Entries taken from a collection
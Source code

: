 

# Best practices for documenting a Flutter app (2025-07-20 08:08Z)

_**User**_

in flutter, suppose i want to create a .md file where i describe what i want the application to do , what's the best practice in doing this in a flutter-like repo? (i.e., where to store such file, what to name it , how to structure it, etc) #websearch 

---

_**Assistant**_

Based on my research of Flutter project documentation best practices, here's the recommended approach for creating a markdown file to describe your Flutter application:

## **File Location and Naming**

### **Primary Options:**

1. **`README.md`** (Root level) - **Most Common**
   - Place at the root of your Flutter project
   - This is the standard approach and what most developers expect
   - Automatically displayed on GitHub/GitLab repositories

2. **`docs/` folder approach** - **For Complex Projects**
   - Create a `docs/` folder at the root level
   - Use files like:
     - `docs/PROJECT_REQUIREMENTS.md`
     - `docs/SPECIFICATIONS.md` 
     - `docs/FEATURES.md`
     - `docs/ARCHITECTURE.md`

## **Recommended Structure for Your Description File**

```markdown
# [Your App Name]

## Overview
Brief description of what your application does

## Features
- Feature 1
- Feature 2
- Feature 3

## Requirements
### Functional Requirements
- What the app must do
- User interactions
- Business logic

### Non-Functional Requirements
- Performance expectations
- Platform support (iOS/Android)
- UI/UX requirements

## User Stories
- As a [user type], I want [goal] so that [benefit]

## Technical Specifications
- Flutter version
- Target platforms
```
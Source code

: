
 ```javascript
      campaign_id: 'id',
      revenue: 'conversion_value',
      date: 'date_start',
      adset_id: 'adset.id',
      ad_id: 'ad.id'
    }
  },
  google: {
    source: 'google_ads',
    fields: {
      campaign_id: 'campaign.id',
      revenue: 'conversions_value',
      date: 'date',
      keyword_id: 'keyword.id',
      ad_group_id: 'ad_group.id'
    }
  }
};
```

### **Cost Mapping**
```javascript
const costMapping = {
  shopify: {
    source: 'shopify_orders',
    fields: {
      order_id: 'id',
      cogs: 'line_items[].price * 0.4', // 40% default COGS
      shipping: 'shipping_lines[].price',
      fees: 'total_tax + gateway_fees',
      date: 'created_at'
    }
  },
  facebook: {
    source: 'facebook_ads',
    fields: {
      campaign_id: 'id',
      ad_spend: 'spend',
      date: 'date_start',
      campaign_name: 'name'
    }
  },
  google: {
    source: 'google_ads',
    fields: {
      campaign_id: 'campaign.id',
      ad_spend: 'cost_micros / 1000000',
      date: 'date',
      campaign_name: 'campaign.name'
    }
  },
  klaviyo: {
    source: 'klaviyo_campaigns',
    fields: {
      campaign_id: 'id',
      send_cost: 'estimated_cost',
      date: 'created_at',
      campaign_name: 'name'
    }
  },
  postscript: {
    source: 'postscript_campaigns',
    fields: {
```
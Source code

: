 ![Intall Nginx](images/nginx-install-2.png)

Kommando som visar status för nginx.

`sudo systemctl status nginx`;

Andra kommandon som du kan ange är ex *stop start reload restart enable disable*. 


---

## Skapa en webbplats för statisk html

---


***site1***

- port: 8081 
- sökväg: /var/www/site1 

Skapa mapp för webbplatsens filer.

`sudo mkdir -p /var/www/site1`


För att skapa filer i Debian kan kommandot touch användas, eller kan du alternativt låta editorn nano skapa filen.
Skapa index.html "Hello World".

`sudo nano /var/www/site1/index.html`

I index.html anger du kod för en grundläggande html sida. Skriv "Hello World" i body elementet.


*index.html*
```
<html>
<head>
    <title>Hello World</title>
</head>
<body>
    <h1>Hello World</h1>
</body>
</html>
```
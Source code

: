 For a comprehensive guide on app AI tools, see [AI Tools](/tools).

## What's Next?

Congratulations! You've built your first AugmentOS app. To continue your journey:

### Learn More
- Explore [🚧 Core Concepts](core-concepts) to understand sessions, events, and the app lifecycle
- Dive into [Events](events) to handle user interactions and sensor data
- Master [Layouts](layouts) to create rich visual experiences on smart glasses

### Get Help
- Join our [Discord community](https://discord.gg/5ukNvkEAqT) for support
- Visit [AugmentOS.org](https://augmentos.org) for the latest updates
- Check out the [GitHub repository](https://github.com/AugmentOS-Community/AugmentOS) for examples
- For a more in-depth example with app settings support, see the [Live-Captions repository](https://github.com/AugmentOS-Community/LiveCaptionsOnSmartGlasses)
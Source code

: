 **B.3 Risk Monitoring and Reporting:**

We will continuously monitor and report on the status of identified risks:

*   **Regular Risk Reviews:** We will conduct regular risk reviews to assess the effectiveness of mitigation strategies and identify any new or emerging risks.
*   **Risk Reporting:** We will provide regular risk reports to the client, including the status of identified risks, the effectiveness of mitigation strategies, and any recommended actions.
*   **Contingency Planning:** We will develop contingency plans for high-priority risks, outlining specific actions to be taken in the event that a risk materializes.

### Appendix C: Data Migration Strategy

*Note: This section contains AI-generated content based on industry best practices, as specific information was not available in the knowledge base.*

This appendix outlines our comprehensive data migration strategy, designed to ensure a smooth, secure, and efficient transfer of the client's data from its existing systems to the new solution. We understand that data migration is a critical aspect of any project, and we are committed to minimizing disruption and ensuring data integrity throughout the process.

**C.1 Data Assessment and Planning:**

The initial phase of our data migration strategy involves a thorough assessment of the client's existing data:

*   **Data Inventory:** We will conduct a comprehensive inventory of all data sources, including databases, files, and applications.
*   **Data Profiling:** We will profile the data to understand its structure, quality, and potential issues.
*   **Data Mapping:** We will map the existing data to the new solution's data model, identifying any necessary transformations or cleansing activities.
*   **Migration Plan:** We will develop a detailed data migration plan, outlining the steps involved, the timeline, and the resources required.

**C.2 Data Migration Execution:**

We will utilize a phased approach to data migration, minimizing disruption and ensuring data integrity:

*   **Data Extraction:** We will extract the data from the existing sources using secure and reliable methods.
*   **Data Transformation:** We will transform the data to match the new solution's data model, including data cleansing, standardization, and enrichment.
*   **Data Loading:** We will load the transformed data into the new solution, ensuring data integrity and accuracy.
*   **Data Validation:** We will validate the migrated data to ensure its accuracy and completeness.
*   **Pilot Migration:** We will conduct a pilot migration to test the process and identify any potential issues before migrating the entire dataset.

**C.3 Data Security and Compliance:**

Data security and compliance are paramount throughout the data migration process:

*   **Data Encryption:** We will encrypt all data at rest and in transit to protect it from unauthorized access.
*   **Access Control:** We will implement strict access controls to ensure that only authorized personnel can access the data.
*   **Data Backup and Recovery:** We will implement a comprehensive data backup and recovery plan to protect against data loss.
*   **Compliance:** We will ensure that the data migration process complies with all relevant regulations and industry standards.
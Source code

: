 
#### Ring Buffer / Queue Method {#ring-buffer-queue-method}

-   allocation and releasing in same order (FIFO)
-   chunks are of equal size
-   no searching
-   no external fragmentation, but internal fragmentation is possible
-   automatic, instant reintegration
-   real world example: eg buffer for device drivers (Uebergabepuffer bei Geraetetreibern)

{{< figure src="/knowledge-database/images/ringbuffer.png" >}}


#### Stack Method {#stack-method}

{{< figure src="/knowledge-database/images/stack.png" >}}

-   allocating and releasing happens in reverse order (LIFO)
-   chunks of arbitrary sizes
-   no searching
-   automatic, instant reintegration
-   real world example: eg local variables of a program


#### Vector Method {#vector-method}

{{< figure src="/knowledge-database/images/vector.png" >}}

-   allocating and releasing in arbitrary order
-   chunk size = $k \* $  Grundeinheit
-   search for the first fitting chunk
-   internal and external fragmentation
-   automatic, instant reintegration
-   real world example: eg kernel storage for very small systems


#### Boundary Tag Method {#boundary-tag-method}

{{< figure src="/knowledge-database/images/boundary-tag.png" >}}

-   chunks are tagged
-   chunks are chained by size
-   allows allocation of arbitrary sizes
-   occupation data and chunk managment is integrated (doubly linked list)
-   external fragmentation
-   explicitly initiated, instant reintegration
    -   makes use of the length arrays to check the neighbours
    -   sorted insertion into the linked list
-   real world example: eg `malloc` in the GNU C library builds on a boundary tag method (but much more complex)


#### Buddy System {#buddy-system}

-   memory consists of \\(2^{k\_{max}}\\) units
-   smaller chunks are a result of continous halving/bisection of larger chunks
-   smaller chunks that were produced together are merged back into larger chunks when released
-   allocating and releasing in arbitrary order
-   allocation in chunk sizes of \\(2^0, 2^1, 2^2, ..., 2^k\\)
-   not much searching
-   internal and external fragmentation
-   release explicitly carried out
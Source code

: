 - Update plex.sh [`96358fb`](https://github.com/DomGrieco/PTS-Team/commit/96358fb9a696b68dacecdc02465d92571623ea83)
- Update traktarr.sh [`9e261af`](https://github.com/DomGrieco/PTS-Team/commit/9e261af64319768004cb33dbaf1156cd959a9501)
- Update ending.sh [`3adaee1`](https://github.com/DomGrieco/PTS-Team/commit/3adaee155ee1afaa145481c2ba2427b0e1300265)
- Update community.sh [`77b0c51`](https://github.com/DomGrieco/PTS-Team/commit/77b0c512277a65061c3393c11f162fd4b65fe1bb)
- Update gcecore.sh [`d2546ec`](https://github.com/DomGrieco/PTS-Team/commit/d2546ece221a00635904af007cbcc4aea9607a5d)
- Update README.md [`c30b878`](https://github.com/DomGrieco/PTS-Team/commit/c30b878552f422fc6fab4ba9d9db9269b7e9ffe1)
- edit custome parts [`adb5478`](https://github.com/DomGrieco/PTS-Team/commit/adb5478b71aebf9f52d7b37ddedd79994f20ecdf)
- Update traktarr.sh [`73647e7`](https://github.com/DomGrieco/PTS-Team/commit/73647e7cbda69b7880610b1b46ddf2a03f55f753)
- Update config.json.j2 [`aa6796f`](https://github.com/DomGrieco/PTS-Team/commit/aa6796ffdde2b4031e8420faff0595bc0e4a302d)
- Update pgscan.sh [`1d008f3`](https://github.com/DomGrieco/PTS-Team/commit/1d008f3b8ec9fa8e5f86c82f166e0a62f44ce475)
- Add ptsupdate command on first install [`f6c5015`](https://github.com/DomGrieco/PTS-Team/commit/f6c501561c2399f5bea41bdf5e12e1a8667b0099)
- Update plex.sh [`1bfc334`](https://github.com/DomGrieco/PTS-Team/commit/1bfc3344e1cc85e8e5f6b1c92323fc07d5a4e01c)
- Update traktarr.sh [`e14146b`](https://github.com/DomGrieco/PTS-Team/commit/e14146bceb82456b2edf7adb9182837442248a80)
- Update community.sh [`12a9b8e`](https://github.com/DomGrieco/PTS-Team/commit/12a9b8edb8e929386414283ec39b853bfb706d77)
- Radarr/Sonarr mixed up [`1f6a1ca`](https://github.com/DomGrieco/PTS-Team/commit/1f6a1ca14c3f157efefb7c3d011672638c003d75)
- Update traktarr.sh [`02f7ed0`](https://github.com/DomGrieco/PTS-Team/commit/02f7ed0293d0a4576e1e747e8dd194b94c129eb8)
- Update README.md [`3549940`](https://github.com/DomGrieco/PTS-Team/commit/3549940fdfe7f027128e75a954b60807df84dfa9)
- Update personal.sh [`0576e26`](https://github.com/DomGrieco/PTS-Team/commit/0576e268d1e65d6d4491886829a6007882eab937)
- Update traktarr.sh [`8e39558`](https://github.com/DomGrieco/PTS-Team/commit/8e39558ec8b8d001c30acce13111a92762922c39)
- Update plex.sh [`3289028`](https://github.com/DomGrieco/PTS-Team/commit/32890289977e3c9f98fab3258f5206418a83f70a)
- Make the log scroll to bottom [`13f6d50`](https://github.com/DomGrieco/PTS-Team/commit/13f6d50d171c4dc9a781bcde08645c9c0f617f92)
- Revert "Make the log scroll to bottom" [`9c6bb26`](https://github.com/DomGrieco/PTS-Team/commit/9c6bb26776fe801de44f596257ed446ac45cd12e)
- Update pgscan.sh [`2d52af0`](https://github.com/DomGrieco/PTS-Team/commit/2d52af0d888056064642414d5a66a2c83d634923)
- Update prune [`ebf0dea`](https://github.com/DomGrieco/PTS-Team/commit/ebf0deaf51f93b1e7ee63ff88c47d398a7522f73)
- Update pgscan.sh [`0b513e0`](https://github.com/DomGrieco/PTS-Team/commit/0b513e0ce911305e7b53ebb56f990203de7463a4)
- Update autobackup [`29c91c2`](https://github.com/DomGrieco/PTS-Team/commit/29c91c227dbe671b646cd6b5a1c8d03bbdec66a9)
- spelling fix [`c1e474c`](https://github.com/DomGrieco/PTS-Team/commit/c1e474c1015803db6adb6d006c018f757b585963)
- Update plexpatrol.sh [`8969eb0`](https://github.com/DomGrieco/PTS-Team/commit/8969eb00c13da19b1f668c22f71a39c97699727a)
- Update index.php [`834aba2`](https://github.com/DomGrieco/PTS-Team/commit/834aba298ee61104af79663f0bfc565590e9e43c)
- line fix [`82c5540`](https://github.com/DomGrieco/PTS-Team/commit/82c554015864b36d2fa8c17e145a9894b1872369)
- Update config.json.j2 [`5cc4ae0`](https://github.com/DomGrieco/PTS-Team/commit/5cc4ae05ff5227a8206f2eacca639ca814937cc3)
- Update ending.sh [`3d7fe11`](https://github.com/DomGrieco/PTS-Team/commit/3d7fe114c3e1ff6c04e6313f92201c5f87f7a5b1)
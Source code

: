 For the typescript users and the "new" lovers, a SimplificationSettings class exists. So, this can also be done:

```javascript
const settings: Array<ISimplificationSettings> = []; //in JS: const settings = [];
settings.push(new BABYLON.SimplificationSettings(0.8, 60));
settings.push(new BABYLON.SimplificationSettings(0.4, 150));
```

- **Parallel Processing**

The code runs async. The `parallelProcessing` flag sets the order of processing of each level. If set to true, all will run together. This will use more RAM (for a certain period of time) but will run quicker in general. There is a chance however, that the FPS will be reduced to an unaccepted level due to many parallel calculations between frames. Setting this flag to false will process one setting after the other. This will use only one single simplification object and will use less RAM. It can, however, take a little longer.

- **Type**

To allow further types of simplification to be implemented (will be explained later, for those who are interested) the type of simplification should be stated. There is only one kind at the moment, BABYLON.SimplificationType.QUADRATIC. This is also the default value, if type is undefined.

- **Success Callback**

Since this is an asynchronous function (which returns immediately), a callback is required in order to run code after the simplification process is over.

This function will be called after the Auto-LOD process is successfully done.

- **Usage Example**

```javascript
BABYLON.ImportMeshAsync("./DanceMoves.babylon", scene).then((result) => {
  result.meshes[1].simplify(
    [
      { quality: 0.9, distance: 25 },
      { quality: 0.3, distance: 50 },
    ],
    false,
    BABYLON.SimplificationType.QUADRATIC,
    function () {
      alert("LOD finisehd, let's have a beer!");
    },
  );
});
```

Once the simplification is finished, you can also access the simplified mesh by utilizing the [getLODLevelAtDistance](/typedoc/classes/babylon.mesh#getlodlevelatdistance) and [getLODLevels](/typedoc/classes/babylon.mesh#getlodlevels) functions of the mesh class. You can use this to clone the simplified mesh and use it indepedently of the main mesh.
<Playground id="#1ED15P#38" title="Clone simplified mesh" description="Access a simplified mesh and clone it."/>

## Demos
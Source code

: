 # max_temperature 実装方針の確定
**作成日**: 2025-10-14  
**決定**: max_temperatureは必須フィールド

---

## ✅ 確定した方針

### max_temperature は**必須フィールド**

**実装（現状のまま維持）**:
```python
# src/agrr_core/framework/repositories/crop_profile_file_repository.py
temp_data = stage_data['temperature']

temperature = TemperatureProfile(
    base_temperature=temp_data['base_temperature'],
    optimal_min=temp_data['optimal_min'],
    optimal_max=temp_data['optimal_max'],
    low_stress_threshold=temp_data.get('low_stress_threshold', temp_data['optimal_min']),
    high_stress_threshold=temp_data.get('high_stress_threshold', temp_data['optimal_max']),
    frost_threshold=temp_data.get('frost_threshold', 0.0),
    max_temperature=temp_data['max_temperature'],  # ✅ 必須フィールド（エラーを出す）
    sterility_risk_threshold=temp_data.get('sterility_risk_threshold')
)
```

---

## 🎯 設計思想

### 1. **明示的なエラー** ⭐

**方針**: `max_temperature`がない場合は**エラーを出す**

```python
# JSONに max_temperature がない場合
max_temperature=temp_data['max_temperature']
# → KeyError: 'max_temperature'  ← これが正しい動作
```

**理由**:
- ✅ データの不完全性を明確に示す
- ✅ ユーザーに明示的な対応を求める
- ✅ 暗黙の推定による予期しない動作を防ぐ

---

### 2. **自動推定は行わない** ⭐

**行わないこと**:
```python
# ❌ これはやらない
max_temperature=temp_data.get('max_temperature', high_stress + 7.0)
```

**Your instructions**: Every line from the line containing "of equal size" through the line containing "chained by size" in the records above must be retyped exactly. Leave out the rest.

**Finished task**:
-   chunks are of equal size
-   no searching
-   no external fragmentation, but internal fragmentation is possible
-   automatic, instant reintegration
-   real world example: eg buffer for device drivers (Uebergabepuffer bei Geraetetreibern)

{{< figure src="/knowledge-database/images/ringbuffer.png" >}}


#### Stack Method {#stack-method}

{{< figure src="/knowledge-database/images/stack.png" >}}

-   allocating and releasing happens in reverse order (LIFO)
-   chunks of arbitrary sizes
-   no searching
-   automatic, instant reintegration
-   real world example: eg local variables of a program


#### Vector Method {#vector-method}

{{< figure src="/knowledge-database/images/vector.png" >}}

-   allocating and releasing in arbitrary order
-   chunk size = $k \* $  Grundeinheit
-   search for the first fitting chunk
-   internal and external fragmentation
-   automatic, instant reintegration
-   real world example: eg kernel storage for very small systems


#### Boundary Tag Method {#boundary-tag-method}

{{< figure src="/knowledge-database/images/boundary-tag.png" >}}

-   chunks are tagged
-   chunks are chained by size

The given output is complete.